Cloud native databases. Serverless databases. However you want to call them, there's a new breed of databases on the rise. One that promises automatic scalability on a global scale: No more toiling over configuration, management, replication and the like, just spin some instances in the cloud and go.
But although data is naturally gravitating to the cloud, not everyone is willing and able to move all data there. So databases these days are also increasingly expected to be able to handle workloads seamlessly both on premise and across a multitude of clouds.
And then, there's also what by now seems like an old dilemma: to SQL, or to NoSQL? While upending the traditional design of relational databases has brought benefits in terms of scalability, replacing SQL is not necessarily something people want.
So how does one combine SQL, cloud native, multi-cloud, and hybrid cloud?
Multi-cloud, hybrid cloud, meet SQL
Unsurprisingly, there are a few cloud native database offerings around from cloud vendors. Some of them, like Azure CosmosDB, Google Spanner, and AWS Aurora, also support SQL. Clearly, none of them is multi-cloud.

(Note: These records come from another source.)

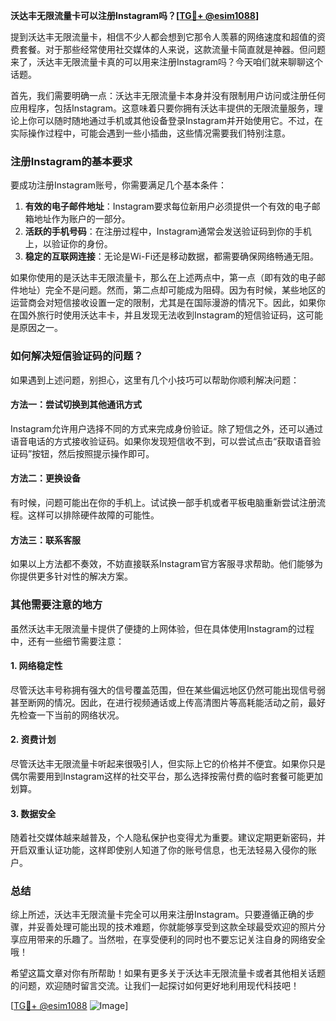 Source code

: **沃达丰无限流量卡可以注册Instagram吗？[[TG💪+ @esim1088](https://t.me/s/esim1088)]**

提到沃达丰无限流量卡，相信不少人都会想到它那令人羡慕的网络速度和超值的资费套餐。对于那些经常使用社交媒体的人来说，这款流量卡简直就是神器。但问题来了，沃达丰无限流量卡真的可以用来注册Instagram吗？今天咱们就来聊聊这个话题。

首先，我们需要明确一点：沃达丰无限流量卡本身并没有限制用户访问或注册任何应用程序，包括Instagram。这意味着只要你拥有沃达丰提供的无限流量服务，理论上你可以随时随地通过手机或其他设备登录Instagram并开始使用它。不过，在实际操作过程中，可能会遇到一些小插曲，这些情况需要我们特别注意。

### 注册Instagram的基本要求

要成功注册Instagram账号，你需要满足几个基本条件：
1. **有效的电子邮件地址**：Instagram要求每位新用户必须提供一个有效的电子邮箱地址作为账户的一部分。
2. **活跃的手机号码**：在注册过程中，Instagram通常会发送验证码到你的手机上，以验证你的身份。
3. **稳定的互联网连接**：无论是Wi-Fi还是移动数据，都需要确保网络畅通无阻。

如果你使用的是沃达丰无限流量卡，那么在上述两点中，第一点（即有效的电子邮件地址）完全不是问题。然而，第二点却可能成为阻碍。因为有时候，某些地区的运营商会对短信接收设置一定的限制，尤其是在国际漫游的情况下。因此，如果你在国外旅行时使用沃达丰卡，并且发现无法收到Instagram的短信验证码，这可能是原因之一。

### 如何解决短信验证码的问题？

如果遇到上述问题，别担心，这里有几个小技巧可以帮助你顺利解决问题：

#### 方法一：尝试切换到其他通讯方式
Instagram允许用户选择不同的方式来完成身份验证。除了短信之外，还可以通过语音电话的方式接收验证码。如果你发现短信收不到，可以尝试点击“获取语音验证码”按钮，然后按照提示操作即可。

#### 方法二：更换设备
有时候，问题可能出在你的手机上。试试换一部手机或者平板电脑重新尝试注册流程。这样可以排除硬件故障的可能性。

#### 方法三：联系客服
如果以上方法都不奏效，不妨直接联系Instagram官方客服寻求帮助。他们能够为你提供更多针对性的解决方案。

### 其他需要注意的地方

虽然沃达丰无限流量卡提供了便捷的上网体验，但在具体使用Instagram的过程中，还有一些细节需要注意：

#### 1. 网络稳定性
尽管沃达丰号称拥有强大的信号覆盖范围，但在某些偏远地区仍然可能出现信号弱甚至断网的情况。因此，在进行视频通话或上传高清图片等高耗能活动之前，最好先检查一下当前的网络状况。

#### 2. 资费计划
尽管沃达丰无限流量卡听起来很吸引人，但实际上它的价格并不便宜。如果你只是偶尔需要用到Instagram这样的社交平台，那么选择按需付费的临时套餐可能更加划算。

#### 3. 数据安全
随着社交媒体越来越普及，个人隐私保护也变得尤为重要。建议定期更新密码，并开启双重认证功能，这样即使别人知道了你的账号信息，也无法轻易入侵你的账户。

### 总结

综上所述，沃达丰无限流量卡完全可以用来注册Instagram。只要遵循正确的步骤，并妥善处理可能出现的技术难题，你就能够享受到这款全球最受欢迎的照片分享应用带来的乐趣了。当然啦，在享受便利的同时也不要忘记关注自身的网络安全哦！

希望这篇文章对你有所帮助！如果有更多关于沃达丰无限流量卡或者其他相关话题的问题，欢迎随时留言交流。让我们一起探讨如何更好地利用现代科技吧！

[[TG💪+ @esim1088](https://t.me/s/esim1088) ![Image](https://i.postimg.cc/4NQfJmqS/Snipaste-2025-05-13-00-14-12.png)]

There are also a few multi-cloud databases around, the likes of DataStax Enterprise or MongoDB, making a play to capitalize on this strength, and adding serverless features. Being open source is a common trait among such offerings. They typically do not have SQL support though.
But are there options that are cloud native, support multi-cloud and hybrid cloud, SQL, and open source? A few, and CockroachDB is notable among them.

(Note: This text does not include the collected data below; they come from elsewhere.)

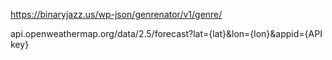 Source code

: <!-- The Genrenator API Use -->
https://binaryjazz.us/wp-json/genrenator/v1/genre/
<!-- Weather API -->
api.openweathermap.org/data/2.5/forecast?lat={lat}&lon={lon}&appid={API key} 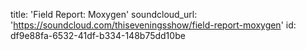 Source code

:title: 'Field Report: Moxygen'
soundcloud_url: 'https://soundcloud.com/thiseveningsshow/field-report-moxygen'
id: df9e88fa-6532-41df-b334-148b75dd10be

If you're wondering what's with the name, it's a nod to resilience, something for which cockroaches are notorious for. Cockroach Labs, home of open source CockroachDB, was founded in 2015 by ex-Googlers Spencer Kimball, Peter Mattis, and Ben Darnell. While at Google, they had all used Bigtable and were acquainted with its successor, Spanner. Then, they set out to build something that can do what Spanner can, and more.
ZDNet had a Q&A with Kimball, Cockroach Labs CEO, to discuss where they are in their journey, and what's coming next. Since 2015 Cockroach Labs has grown to almost 100 employees, moved to a new NYC office, and opened three new offices in Seattle, Boston, and San Francisco, and raised a total of $53.5M over three rounds.
Kimball said they spent much of the first three years architecting and implementing the core product, with roughly 80 percent of employees focused on R&D. More recently, they have built out customer support, marketing, people ops, and sales teams, and are now closer to 50 percent of headcount devoted to R&D.
These all sound like signs of growing up. But where does CockroachDB stand compared to the competition? Kimball thinks it fundamentally comes down to the capabilities of a geo-distributed SQL RDBMS, but offered in a way that provides flexibility to customers who either can't or don't want to go all-in and embrace a proprietary offering from one cloud vendor.
Geo-distribution for the win
But while differentiation from solutions offered by cloud and NoSQL vendors is clear, CockroachDB is not the only cloud-native, multi/hybrid cloud, SQL game in town. What sets it apart, according to Kimball, is geo-distribution:
"We've spent a lot of time implementing CockroachDB from the ground up to provide truly geo-distributed SQL. More recent entrants to the cloud-native SQL market are either not geo-distributed (TiDB, Citus), or the SQL aspect is a monolithic head that's been affixed to a distributed body (Yugabyte, FoundationDB, Aurora).
Geo-distributed yields two fundamental advantages: resilience, which can tolerate datacenter and even region-level failures, and data domiciling, which can keep data close to the customer for latency and privacy. Of the big vendors, only Spanner and Aurora provide the same resilience model, though Aurora's is limited to a single region. No other database vendors yet provide the data domiciling capabilities which CockroachDB offers."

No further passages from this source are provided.